I've wrote two functions to do this task with 2 different approaches, but both are slow in big amounts of text (more then 2mbytes usually).

How can i achieve this goal in a faster way ?

Here are both functions, both receive 2 paramaters : 'lines' which is the original tstringlist and 'q' which is the delimiter.

function splitlines(lines : tstringlist; q: string) : integer;
var
  s, aux, ant : string;
  i,j : integer;
  flag : boolean;
  m2 : tstringlist;
begin
  try
    m2 := tstringlist.create;
    m2.BeginUpdate;
    result := 0;
    for i := 0 to lines.count-1 do
    begin
      s := lines[i];
      for j := 1 to length(s) do
      begin
        flag := lowercase(copy(s,j,length(q))) = lowercase(q);
        if flag then
        begin
          inc(result);
          m2.add(aux);
          aux := s[j];
        end
        else
          aux := aux + s[j];
      end;
      m2.add(aux);
      aux := '';
    end;
    m2.EndUpdate;
    lines.text := m2.text;
  finally
    m2.free;
  end;
end;


function splitLines2(lines : tstringlist; q: string) : integer;
var
  aux, p : string;
  i : integer;
  flag : boolean;
begin
  //maux1 and maux2 are already instanced in the parent class
  try
    maux2.text := lines.text;
    p := '';
    i := 0;
    flag := false;
    maux1.BeginUpdate;
    maux2.BeginUpdate;
    while (pos(lowercase(q),lowercase(maux2.text)) > 0) and (i < 5000) do
    begin
      flag := true;
      aux := p+copy(maux2.text,1,pos(lowercase(q),lowercase(maux2.text))-1);
      maux1.add(aux);
      maux2.text := copy(maux2.text,pos(lowercase(q),lowercase(maux2.text)),length(maux2.text));
      p := copy(maux2.text,1,1);
      maux2.text := copy(maux2.text,2,length(maux2.text));
      inc(i);
    end;
  finally
    result := i;
    maux1.EndUpdate;
    maux2.EndUpdate;
    if flag then
    begin
      maux1.add(p+maux2.text);
      lines.text := maux1.text;
    end;
  end;
end;
Niko answered 24/10, 2013 at 13:25 Comment(3)
Problem is my delimiter has more than one char, it can be an entire word, for instance.Niko
Include all requirements in question.
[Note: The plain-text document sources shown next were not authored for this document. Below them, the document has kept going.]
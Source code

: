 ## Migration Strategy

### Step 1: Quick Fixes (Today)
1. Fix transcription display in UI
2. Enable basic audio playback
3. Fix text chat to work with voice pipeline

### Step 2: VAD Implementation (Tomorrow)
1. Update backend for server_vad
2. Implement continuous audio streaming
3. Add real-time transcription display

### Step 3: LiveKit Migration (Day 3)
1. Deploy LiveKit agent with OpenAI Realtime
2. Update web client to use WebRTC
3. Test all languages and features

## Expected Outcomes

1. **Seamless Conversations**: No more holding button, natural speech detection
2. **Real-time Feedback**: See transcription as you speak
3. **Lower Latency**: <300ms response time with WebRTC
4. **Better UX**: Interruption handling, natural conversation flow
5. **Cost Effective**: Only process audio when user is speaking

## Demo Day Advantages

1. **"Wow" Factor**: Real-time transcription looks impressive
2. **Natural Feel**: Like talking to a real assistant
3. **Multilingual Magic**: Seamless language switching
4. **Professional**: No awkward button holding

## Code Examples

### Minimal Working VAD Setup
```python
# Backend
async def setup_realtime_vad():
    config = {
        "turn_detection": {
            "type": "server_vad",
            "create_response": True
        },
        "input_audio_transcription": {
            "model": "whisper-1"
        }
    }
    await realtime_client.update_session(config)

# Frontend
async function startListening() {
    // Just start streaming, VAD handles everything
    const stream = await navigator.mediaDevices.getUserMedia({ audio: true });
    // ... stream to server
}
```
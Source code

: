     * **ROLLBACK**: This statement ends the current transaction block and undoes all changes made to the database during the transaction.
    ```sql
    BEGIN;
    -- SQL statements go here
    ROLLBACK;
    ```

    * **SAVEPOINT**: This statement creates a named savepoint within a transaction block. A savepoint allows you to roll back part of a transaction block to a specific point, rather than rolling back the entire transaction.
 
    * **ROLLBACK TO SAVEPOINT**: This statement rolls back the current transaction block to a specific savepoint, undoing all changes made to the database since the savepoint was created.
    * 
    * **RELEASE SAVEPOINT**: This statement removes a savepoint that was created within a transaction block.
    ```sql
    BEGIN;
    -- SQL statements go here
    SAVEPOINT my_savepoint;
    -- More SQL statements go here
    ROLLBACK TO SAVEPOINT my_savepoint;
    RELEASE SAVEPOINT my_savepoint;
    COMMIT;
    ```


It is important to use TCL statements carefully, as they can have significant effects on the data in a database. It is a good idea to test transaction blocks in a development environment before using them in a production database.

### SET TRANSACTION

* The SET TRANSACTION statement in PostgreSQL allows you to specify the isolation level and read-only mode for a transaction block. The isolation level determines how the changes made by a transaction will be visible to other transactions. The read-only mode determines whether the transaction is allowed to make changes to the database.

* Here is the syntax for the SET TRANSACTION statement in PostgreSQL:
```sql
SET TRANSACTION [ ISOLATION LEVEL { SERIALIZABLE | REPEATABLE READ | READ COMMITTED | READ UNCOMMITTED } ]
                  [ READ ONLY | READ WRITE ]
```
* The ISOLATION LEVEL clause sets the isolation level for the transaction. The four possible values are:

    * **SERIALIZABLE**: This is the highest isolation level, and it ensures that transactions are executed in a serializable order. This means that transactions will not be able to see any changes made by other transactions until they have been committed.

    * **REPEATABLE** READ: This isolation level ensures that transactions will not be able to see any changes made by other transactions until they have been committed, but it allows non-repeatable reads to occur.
Btw, put the try after the constructor call.Whipcord
You might find my answer to this question usable: #15424793Rainwater
H
16

I've not tested the speed, but for academic purposes, here's an easy way to split the strings:

myStringList.Text :=
  StringReplace(myStringList.Text, myDelimiter, #13#10, [rfReplaceAll]);
// Use [rfReplaceAll, rfIgnoreCase] if you want to ignore case

When you set the Text property of TStringList, it parses on new lines and splits there, so converting to a string, replacing the delimiter with new lines, then assigning it back to the Text property works.

Heda answered 24/10, 2013 at 14:0 Comment(6)
Man, thank your forever ! You just made my app MUCH BETTER ! :DNiko
@Marcus Adams IIRC, The StringReplace in unicode Delphi (i.e., not FastCode-enabled) is extremely slow when the string size becomes larger than several mega bytes.Yachtsman
@XichenLi: Then it's a good thing that the tags for this question include 'delphi-2007' :-)Toratorah
@KenWhite Indeed. (PS: if the separator is only one char, space can be traded for time, even if unicode Delphi is used. :D)Yachtsman
You can also use the Delimiter, StrictDelimiter and DelimitedText properties of TStringList.Truncate
Just a new note to this question. This solution works ok, but look for FastStrings unit , it's a lot faster.Niko
U
2

The problems with your code (at least second approach) are

  • You are constantly using lowecase which is slow if called so many times
  • If I saw correctly you are copying the whole remaining text back to the original source. This is sure to be extra slow for large strings (eg files)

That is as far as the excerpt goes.